Pretty simple, but very effective for eliminating malicious mobile requests.

El Wrapz

This technique is useful for saving bandwidth and server resources, not just for non-existent mobile-ish requests, but also for any resource that you would like to block – just add a RewriteCond with the target character string of your choice. Hopefully this technique will help you run a cleaner, safer, and more secure website.

Footnotes

  • 1 If you are using WordPress, place the HTAccess rules before the permalink rules.

Jeff Starr
About the Author Jeff Starr = Web Developer. Security Specialist. WordPress Buff.
Archives
23 responses
  1. Nice article. I would have mentioned one more opssibility though: feed the bots, make them happy, create a mobile version of your site! :)

    If you’re using WordPress, there are more and more easy ways to do that (see WPTouch, mobify, WordPress mobile edition, …)

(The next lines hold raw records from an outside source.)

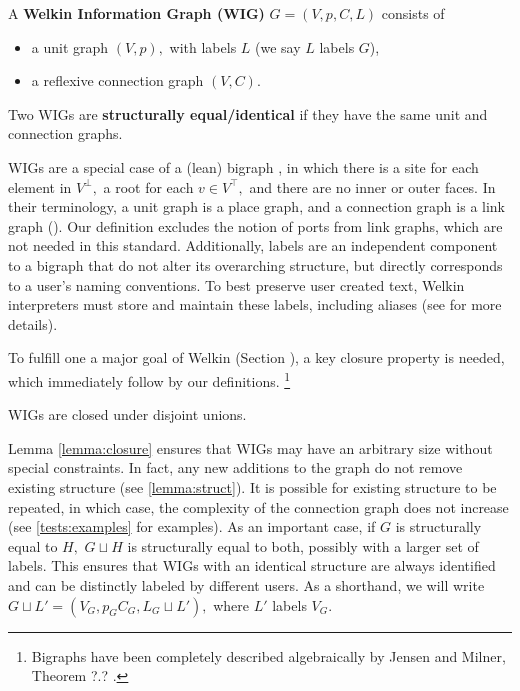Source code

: \begin{definition} A \textbf{Welkin Information Graph (WIG)} $G = (V, p, C, L)$ consists of
  \begin{itemize}
    \item a unit graph $(V, p),$ with labels $L$ (we say $L$ labels $G$),
    \item a reflexive connection graph $(V, C).$
  \end{itemize}
  Two WIGs are \textbf{structurally equal/identical} if they have the same unit and connection graphs.
\end{definition}
\label{def:wig}

WIGs are a special case of a (lean) bigraph \cite{jensen-milner-bigraphs}, in which there is a site for each element in $V^{\bot},$ a root for each $v \in V^{\top},$ and there are no inner or outer faces. In their terminology, a unit graph is a place graph, and a connection graph is a link graph (\cite{jensen-milner-bigraphs}). Our definition excludes the notion of ports from link graphs, which are not needed in this standard. Additionally, labels are an independent component to a bigraph that do not alter its overarching structure, but directly corresponds to a user's naming conventions. To best preserve user created text, Welkin interpreters must store and maintain these labels, including aliases (see \label{req:labels} for more details).

To fulfill one a major goal of Welkin (Section \label{section:conformance}), a key closure property is needed, which immediately follow by our definitions. \footnote{Bigraphs have been completely described algebraically by Jensen and Milner, Theorem ?.? \cite{jensen-milner-bigraphs}. }

\begin{lemma}
  WIGs are closed under disjoint unions.
\end{lemma}
\label{lemma:closure}

Lemma \ref{lemma:closure} ensures that WIGs may have an arbitrary size without special constraints. In fact, any new additions to the graph do not remove existing structure (see \ref{lemma:struct}). It is possible for existing structure to be repeated, in which case, the complexity of the connection graph does not increase (see \ref{tests:examples} for examples). As an important case, if $G$ is structurally equal to $H,$ $G \sqcup H$ is structurally equal to both, possibly with a larger set of labels. This ensures that WIGs with an identical structure are always identified and can be distinctly labeled by different users. As a shorthand, we will write $G \sqcup L' = (V_{G}, p_{G} C_{G}, L_{G} \sqcup L'),$ where $L'$ labels $V_{G}.$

  2. @Jeff Starr You’re totally right.

    I’d have another question related to that topic then: when you create a mobile version of you site on a different subdomain, should you allow or disallow crawling on that optimized version? Would a duplicated version of your site have a bad effect on SEO, would it be seen as duplicated content?

  3. Jeff Starr

    @jeherve: Yes, certainly — I should have mentioned that in the article. But keep in mind that even if you setup a mobile version of your site at, say, domain.tld/m/, it’s not going to stop bad bots from requesting other nonexistent mobile resources. In this case, I would suggest redirecting to your mobile site instead of the home page.

  4. Okay, this is all nice and what not, but I’m not a programmer/ backend guy and this made only a little bit of sense to me, so in an “Idiots Guide”, what do I need to do to make my site mobile friendly (seen without the bots screwing around?). My reading this gives me the impression that if the bot comes and can’t find anything, then a mobile user can’t find your site. If you place these items, then you’re going to deny any listing for mobile users looking for a site like yours.

  5. Jeff Starr

    Hi Arlen, as jeherve points out in the first comment, there are some easy ways to setup a mobile version of your site, including WordPress plugins, third-party services, or even a simple stylesheet.

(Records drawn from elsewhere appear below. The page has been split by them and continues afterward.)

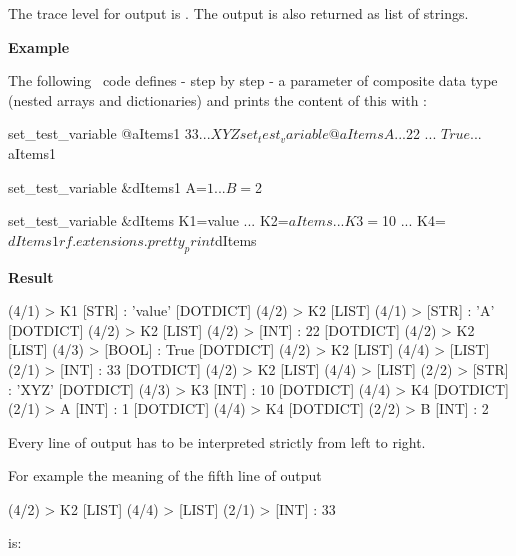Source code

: The trace level for output is . The output is also returned as list of strings.

\newpage

\textbf{Example}

The following \rfw\ code defines - step by step - a parameter of composite data type (nested arrays and dictionaries)
and prints the content of this with :

\begin{robotcode}
set_test_variable    @{aItems1}    ${33}
...                                XYZ

set_test_variable    @{aItems}     A
...                                ${22}
...                                ${True}
...                                ${aItems1}

set_test_variable    &{dItems1}    A=${1}
...                                B=${2}

set_test_variable    &{dItems}     K1=value
...                                K2=${aItems}
...                                K3=${10}
...                                K4=${dItems1}

rf.extensions.pretty_print    ${dItems}
\end{robotcode}

\textbf{Result}

\begin{robotlog}
[DOTDICT] (4/1) > {K1} [STR]  :  'value'
[DOTDICT] (4/2) > {K2} [LIST] (4/1) > [STR]  :  'A'
[DOTDICT] (4/2) > {K2} [LIST] (4/2) > [INT]  :  22
[DOTDICT] (4/2) > {K2} [LIST] (4/3) > [BOOL]  :  True
[DOTDICT] (4/2) > {K2} [LIST] (4/4) > [LIST] (2/1) > [INT]  :  33
[DOTDICT] (4/2) > {K2} [LIST] (4/4) > [LIST] (2/2) > [STR]  :  'XYZ'
[DOTDICT] (4/3) > {K3} [INT]  :  10
[DOTDICT] (4/4) > {K4} [DOTDICT] (2/1) > {A} [INT]  :  1
[DOTDICT] (4/4) > {K4} [DOTDICT] (2/2) > {B} [INT]  :  2
\end{robotlog}

Every line of output has to be interpreted strictly from left to right.

For example the meaning of the fifth line of output

\begin{robotlog}
[DOTDICT] (4/2) > {K2} [LIST] (4/4) > [LIST] (2/1) > [INT]  :  33
\end{robotlog}

is:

    Bots that are requesting nonexistent files do so for their own purposes – whether or not they locate a mobile version of your site has absolutely no impact on the accessibility of your site to human visitors.

    All we’re doing here is preventing bad bots from wasting your bandwidth snooping around for files that don’t exist.

  6. Jeff Starr

    @jeherve: Great question. I am pretty sure that Google is capable of distinguishing between mobile content and regular web-content, but can’t say for sure at this point.

    If you block the mobile version of your site, then it won’t be crawlable and thus won’t appear in the search engines. The question is, does Google et al have two different indexes – one for mobile and one for non-mobile content?

    On the other side of the coin, mobile content could be considered duplicate content. So again the question gets at how the search engines treat mobile content. If they are indexing it along with regular, non-mobile content, it might be considered duplicate. Otherwise they either aren’t crawling the mobile version or else aren’t indexing the results along with the regular non-mobile content.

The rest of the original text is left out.